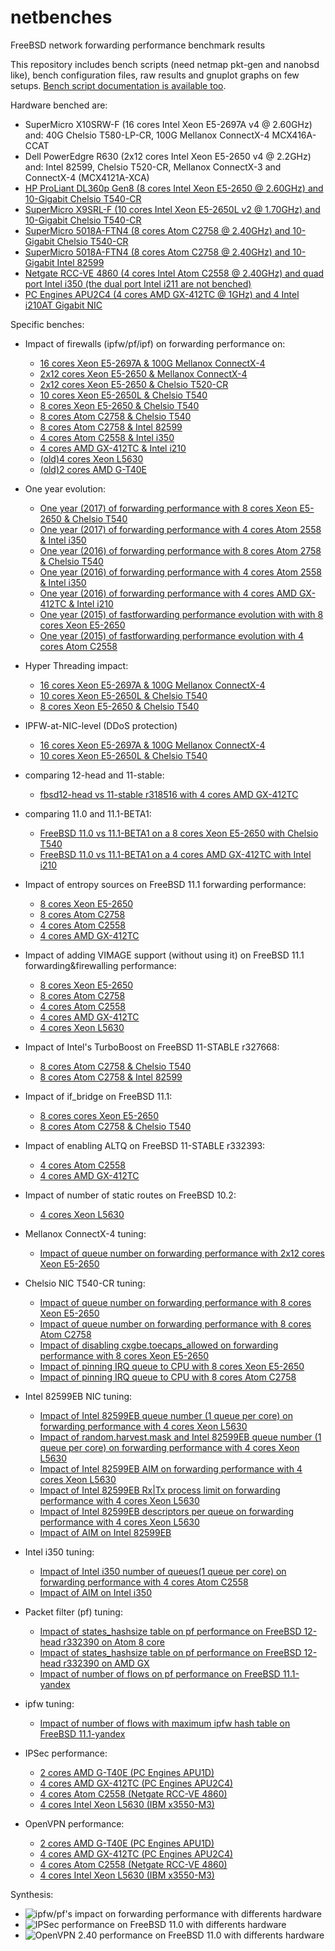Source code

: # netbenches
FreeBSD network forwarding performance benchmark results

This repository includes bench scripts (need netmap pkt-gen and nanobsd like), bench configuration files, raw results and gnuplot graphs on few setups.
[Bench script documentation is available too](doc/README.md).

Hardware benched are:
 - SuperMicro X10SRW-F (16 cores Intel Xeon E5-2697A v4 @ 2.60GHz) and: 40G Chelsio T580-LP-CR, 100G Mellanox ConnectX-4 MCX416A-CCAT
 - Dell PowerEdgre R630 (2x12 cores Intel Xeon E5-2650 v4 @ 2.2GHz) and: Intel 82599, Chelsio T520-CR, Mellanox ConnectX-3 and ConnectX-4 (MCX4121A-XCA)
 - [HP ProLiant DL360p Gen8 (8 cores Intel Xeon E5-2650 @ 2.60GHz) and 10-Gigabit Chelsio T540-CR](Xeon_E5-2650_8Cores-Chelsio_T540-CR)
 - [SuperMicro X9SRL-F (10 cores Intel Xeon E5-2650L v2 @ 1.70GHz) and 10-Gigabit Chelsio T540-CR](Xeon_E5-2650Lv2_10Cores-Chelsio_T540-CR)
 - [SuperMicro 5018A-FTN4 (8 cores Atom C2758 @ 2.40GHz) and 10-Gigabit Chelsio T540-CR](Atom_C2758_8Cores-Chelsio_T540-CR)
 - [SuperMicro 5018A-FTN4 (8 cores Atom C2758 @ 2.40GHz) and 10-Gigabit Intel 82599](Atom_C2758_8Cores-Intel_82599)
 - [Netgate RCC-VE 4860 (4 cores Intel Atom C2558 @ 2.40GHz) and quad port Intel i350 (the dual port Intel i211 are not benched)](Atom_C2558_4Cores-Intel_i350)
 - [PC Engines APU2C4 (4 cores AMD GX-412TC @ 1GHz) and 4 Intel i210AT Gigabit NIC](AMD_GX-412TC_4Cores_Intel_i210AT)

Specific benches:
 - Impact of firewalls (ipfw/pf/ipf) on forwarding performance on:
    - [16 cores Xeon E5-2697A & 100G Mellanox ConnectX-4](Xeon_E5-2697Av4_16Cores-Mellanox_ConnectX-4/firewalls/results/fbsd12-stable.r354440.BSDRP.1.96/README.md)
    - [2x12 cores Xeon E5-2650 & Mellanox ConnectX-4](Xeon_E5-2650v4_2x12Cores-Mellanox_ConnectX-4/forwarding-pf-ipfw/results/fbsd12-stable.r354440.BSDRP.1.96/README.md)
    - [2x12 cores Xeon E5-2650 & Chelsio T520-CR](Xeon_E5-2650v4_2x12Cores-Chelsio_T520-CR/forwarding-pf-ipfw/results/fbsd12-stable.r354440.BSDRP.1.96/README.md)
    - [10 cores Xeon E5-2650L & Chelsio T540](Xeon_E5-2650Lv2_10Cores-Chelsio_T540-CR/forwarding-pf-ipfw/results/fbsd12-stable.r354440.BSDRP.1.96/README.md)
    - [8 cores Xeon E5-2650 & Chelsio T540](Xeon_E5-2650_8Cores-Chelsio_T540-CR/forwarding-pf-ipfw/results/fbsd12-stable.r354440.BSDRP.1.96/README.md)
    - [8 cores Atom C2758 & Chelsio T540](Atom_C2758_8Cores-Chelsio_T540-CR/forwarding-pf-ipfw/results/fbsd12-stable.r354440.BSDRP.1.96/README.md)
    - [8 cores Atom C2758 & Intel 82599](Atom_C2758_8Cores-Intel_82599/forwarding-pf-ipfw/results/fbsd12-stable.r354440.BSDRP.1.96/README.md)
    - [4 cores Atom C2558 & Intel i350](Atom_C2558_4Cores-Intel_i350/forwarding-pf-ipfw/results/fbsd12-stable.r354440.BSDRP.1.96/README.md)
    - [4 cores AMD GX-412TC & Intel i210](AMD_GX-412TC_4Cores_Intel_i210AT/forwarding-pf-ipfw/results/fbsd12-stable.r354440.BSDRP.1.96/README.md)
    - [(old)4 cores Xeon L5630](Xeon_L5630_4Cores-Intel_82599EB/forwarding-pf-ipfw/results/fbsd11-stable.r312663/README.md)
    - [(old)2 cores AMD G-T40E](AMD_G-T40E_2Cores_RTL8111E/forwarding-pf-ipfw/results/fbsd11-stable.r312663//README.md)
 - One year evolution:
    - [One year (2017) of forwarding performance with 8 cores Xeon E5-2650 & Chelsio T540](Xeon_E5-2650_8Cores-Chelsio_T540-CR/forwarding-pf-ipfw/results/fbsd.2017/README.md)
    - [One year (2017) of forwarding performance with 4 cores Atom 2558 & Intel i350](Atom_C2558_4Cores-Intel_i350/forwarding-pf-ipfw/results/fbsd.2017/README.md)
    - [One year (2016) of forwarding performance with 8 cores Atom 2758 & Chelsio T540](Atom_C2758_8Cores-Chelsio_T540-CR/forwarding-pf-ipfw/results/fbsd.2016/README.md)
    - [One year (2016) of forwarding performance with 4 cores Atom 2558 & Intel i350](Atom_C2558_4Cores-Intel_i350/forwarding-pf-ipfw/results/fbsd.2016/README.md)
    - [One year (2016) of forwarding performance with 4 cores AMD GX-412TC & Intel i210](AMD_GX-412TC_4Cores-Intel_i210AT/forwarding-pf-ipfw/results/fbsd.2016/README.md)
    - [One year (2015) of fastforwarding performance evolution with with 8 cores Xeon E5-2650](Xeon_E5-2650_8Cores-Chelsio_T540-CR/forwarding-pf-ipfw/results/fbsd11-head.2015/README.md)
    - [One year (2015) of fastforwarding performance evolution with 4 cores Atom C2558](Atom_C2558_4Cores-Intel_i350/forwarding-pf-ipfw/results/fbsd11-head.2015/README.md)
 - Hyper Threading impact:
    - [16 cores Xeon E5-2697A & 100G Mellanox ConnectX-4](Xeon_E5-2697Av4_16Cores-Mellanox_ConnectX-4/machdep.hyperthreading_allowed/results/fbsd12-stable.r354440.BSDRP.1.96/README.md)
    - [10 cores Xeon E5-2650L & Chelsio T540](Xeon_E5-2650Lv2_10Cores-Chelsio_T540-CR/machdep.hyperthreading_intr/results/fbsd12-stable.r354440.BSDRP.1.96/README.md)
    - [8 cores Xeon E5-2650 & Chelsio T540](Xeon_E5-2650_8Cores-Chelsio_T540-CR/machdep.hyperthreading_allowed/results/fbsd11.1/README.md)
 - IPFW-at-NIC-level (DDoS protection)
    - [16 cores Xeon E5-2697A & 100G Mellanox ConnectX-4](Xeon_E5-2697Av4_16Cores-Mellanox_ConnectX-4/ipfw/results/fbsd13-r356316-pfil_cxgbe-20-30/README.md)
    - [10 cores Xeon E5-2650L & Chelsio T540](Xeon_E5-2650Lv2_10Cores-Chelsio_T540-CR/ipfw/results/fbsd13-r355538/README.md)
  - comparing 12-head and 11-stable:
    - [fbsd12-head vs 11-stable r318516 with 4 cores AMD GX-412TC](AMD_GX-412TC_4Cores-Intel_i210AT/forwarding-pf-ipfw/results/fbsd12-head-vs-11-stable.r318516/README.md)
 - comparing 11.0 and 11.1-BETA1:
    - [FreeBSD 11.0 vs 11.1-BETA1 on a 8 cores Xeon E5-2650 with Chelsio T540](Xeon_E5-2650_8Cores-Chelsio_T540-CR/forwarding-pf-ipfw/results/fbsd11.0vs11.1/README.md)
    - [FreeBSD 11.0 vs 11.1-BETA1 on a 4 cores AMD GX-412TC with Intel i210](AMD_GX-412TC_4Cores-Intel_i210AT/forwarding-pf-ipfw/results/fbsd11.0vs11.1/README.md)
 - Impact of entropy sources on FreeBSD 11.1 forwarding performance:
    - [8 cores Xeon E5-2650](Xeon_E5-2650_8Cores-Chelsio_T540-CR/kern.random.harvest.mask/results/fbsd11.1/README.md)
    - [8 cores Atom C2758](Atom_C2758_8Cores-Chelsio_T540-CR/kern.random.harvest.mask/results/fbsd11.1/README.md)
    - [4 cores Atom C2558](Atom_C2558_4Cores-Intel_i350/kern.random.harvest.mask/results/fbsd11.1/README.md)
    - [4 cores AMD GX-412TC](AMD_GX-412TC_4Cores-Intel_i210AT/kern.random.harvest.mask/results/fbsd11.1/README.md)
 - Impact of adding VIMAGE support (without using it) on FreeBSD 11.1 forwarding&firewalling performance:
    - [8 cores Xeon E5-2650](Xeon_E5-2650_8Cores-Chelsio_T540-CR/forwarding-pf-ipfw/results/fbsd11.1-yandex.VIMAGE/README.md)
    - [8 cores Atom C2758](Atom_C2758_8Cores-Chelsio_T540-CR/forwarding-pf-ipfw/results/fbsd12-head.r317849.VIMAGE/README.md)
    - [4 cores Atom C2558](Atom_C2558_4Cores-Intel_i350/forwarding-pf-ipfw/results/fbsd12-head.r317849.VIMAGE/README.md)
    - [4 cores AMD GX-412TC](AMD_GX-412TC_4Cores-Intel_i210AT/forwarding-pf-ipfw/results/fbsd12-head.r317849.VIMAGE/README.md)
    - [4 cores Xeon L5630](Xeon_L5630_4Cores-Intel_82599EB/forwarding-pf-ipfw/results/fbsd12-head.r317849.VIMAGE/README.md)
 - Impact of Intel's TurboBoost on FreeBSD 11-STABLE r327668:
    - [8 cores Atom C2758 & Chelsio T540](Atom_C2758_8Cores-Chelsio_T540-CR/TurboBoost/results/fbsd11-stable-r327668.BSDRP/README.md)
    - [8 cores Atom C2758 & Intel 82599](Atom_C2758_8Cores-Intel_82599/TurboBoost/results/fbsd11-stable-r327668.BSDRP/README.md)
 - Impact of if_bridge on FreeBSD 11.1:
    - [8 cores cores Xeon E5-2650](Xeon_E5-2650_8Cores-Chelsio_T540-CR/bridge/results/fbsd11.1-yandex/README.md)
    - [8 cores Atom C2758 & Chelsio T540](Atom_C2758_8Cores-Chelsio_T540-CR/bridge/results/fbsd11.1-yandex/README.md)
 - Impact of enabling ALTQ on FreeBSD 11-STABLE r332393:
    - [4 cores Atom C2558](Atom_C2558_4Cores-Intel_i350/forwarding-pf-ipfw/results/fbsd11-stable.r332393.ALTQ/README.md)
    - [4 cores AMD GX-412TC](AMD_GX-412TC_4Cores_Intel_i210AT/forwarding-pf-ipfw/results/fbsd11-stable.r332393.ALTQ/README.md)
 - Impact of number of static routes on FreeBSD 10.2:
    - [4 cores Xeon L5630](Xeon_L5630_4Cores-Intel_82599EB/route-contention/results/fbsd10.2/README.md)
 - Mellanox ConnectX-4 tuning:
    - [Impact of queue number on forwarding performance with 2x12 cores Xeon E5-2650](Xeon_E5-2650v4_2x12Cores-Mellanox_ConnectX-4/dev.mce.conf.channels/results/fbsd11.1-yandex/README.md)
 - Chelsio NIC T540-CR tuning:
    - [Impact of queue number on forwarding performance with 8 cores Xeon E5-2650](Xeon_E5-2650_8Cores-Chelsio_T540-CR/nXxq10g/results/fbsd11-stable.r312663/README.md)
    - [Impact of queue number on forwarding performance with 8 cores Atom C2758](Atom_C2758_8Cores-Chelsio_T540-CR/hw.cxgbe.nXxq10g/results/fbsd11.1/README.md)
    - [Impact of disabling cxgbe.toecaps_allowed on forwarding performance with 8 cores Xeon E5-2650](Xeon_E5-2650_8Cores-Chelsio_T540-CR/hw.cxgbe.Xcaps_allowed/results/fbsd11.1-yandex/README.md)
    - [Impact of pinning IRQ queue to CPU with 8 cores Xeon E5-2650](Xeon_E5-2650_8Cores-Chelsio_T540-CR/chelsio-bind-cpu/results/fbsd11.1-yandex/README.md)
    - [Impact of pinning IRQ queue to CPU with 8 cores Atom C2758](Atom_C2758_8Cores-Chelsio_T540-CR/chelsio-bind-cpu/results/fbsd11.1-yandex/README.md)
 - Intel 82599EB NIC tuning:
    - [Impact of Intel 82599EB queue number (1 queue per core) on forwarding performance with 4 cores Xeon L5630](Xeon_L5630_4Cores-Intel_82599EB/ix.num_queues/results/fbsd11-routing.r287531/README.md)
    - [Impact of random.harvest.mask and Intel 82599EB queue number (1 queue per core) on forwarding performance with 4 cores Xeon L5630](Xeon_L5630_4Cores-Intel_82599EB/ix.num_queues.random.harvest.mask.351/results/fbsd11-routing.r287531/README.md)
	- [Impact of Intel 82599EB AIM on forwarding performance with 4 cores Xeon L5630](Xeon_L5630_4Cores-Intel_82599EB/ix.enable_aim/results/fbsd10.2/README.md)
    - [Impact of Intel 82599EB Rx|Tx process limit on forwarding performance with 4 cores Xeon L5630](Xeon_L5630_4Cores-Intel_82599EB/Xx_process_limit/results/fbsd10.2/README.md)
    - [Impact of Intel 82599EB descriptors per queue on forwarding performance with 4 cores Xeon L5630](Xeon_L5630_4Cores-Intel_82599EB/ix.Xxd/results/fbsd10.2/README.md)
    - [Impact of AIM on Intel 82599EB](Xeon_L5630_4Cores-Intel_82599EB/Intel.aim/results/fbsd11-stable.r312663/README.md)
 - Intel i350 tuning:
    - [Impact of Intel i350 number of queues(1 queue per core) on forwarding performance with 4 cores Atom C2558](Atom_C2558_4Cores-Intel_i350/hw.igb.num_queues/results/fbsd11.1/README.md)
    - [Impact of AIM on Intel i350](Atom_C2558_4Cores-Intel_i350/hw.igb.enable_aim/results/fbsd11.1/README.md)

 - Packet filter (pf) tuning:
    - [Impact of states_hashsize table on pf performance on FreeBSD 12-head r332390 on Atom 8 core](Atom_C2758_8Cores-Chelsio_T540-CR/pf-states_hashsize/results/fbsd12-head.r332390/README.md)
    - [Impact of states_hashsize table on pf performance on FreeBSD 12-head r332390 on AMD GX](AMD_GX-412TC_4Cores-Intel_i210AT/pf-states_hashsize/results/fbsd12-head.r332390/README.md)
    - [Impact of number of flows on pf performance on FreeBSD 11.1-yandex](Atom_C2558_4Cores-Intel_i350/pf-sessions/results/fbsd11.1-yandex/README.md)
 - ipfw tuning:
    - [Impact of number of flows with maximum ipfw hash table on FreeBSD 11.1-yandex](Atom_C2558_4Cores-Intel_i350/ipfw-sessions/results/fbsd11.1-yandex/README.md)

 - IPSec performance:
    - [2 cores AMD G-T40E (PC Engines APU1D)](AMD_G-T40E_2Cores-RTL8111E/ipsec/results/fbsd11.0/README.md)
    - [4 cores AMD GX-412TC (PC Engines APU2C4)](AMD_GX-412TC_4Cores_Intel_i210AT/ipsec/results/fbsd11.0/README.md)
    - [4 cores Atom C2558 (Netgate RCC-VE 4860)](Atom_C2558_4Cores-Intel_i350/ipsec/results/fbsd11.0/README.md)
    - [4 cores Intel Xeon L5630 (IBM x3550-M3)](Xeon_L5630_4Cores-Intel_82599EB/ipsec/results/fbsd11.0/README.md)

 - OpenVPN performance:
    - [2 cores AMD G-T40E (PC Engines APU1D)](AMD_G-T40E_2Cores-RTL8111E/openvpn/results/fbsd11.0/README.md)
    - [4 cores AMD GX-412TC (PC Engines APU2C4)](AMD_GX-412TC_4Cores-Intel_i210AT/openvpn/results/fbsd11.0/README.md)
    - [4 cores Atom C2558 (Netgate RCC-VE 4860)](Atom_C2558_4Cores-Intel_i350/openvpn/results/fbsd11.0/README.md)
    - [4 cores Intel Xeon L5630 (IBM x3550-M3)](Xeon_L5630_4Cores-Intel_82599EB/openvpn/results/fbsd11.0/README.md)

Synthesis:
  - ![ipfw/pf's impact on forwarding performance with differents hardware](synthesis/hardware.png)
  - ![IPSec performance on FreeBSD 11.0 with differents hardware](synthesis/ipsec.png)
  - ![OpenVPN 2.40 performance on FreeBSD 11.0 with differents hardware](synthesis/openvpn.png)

:::

■ What the task asks: How many lines in the listing contain the string "routing"? Please answer with the number and no other words.

■ Exercise answer: 2